Something I am a fan of, however, is the way continental European drivers tend towards the slow lanes on the motorways. This simple departure from the norm in the UK almost single-handedly means that everyone can drive at the speed they wish. Pass, pull back in and allow anyone behind to overtake. Who cares if someone wants to drive faster than you? If everyone is in the outside lane, things only move as fast as the slowest car. This way, cars fly by, there is rarely anyone frustrated or angry, and everyone gets where they want to go at the speed they want. Brilliant. Shall we try it in the UK? It just might catch on…
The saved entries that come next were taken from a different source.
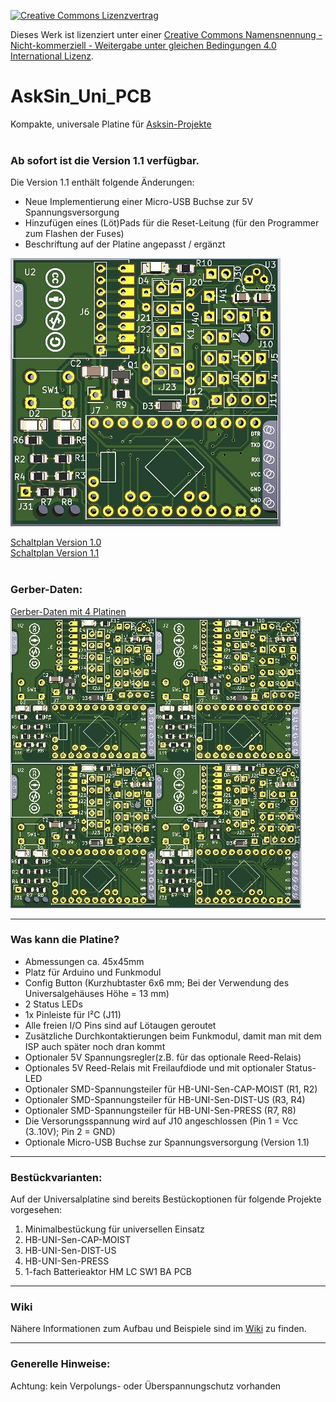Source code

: [![Creative Commons Lizenzvertrag](https://i.creativecommons.org/l/by-nc-sa/4.0/88x31.png)](http://creativecommons.org/licenses/by-nc-sa/4.0/)

Dieses Werk ist lizenziert unter einer [Creative Commons Namensnennung - Nicht-kommerziell - Weitergabe unter gleichen Bedingungen 4.0 International Lizenz](http://creativecommons.org/licenses/by-nc-sa/4.0/).

# AskSin_Uni_PCB

Kompakte, universale Platine für [Asksin-Projekte](https://asksinpp.de/)<br>
<br>
### Ab sofort ist die Version 1.1 verfügbar.
Die Version 1.1 enthält folgende Änderungen:

- Neue Implementierung einer Micro-USB Buchse zur 5V Spannungsversorgung
- Hinzufügen eines (Löt)Pads für die Reset-Leitung (für den Programmer zum Flashen der Fuses)
- Beschriftung auf der Platine angepasst / ergänzt

![LS](AskSin_Uni_PCB_01a.jpg)

[Schaltplan Version 1.0](AskSin_Uni_PCB.pdf)<br>
[Schaltplan Version 1.1](AskSin_Uni_PCB_v1.1.pdf)<br>
<br>
### Gerber-Daten:
[Gerber-Daten mit 4 Platinen](/Gerber/)<br>
![Gerber-Daten mit 4 Platinen](AskSin_Uni_PCB_4fach.jpg)

----------------------------------------------------------------------------------------

### Was kann die Platine?
- Abmessungen ca. 45x45mm
- Platz für Arduino und Funkmodul
- Config Button (Kurzhubtaster 6x6 mm; Bei der Verwendung des Universalgehäuses Höhe = 13 mm)
- 2 Status LEDs
- 1x Pinleiste für I²C (J11)
- Alle freien I/O Pins sind auf Lötaugen geroutet
- Zusätzliche Durchkontaktierungen beim Funkmodul, damit man mit dem ISP auch später noch dran kommt
- Optionaler 5V Spannungsregler(z.B. für das optionale Reed-Relais)
- Optionales 5V Reed-Relais mit Freilaufdiode und mit optionaler Status-LED
- Optionaler SMD-Spannungsteiler für HB-UNI-Sen-CAP-MOIST (R1, R2)
- Optionaler SMD-Spannungsteiler für HB-UNI-Sen-DIST-US (R3, R4)
- Optionaler SMD-Spannungsteiler für HB-UNI-Sen-PRESS (R7, R8)
- Die Versorungsspannung wird auf J10 angeschlossen (Pin 1 = Vcc (3..10V); Pin 2 = GND)
- Optionale Micro-USB Buchse zur Spannungsversorgung (Version 1.1)

----------------------------------------------------------------------------------------

### Bestückvarianten:
Auf der Universalplatine sind bereits Bestückoptionen für folgende Projekte vorgesehen:
1. Minimalbestückung für universellen Einsatz
2. HB-UNI-Sen-CAP-MOIST
3. HB-UNI-Sen-DIST-US
4. HB-UNI-Sen-PRESS
5. 1-fach Batterieaktor HM LC SW1 BA PCB

----------------------------------------------------------------------------------------

### Wiki
Nähere Informationen zum Aufbau und Beispiele sind im [Wiki](https://github.com/pafra-123/AskSin_Uni_PCB/wiki) zu finden.

----------------------------------------------------------------------------------------

### Generelle Hinweise:
Achtung: kein Verpolungs- oder Überspannungschutz vorhanden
There is one downside to this phenomenomenom, though. Occasionally, some drivers are so keen to pull in again once they pass you that they forget to actually fully pass you before pulling in. Or they do pass you, pull in and apply the brakes inches in front of you. Almost like it’s in celebration of passing a 22-year-old steel brick with a tent on top, powered by a tractor engine. I really thought we were going to monster-truck a guy a few days ago on the way to Lake Garda.
As we have driven south, the driving has gotten noticeably spicier. The drivers really seem to have no care for their vehicles or their own safety. Or maybe they have removed their mirrors as well as the indicators?
A fantastic stat is that the area around Salerno, Italy, has the highest number of drivers intent on being killed by a 4×4. Every major street we drove down we found someone willingly drive out in front of us and stop. It’s as if they know you’re coming as they only look towards the oncoming traffic after they stop their small car, completely blocking the road. They look up at you, with confusion on their little tanned faces, as if to ask “Why did you brake? Why didn’t you smash into me and at least total my shitheap of a car? Or even maim me? If I valued either my car or my life, I would clearly have looked before I pulled out. Or even just driven on rather than stopping once I’d blocked the road. Anything is better than this life, please reverse and have another go.” I was sorely tempted on every occasion.
Italian drivers: I’m not angry. I’m disappointed.
With Chuck the Truck now waiting at Salerno port to be shipped to Alexandria, Egypt, we will have to wait around 10 days before we judge the driving in our first African country. We simply can’t wait.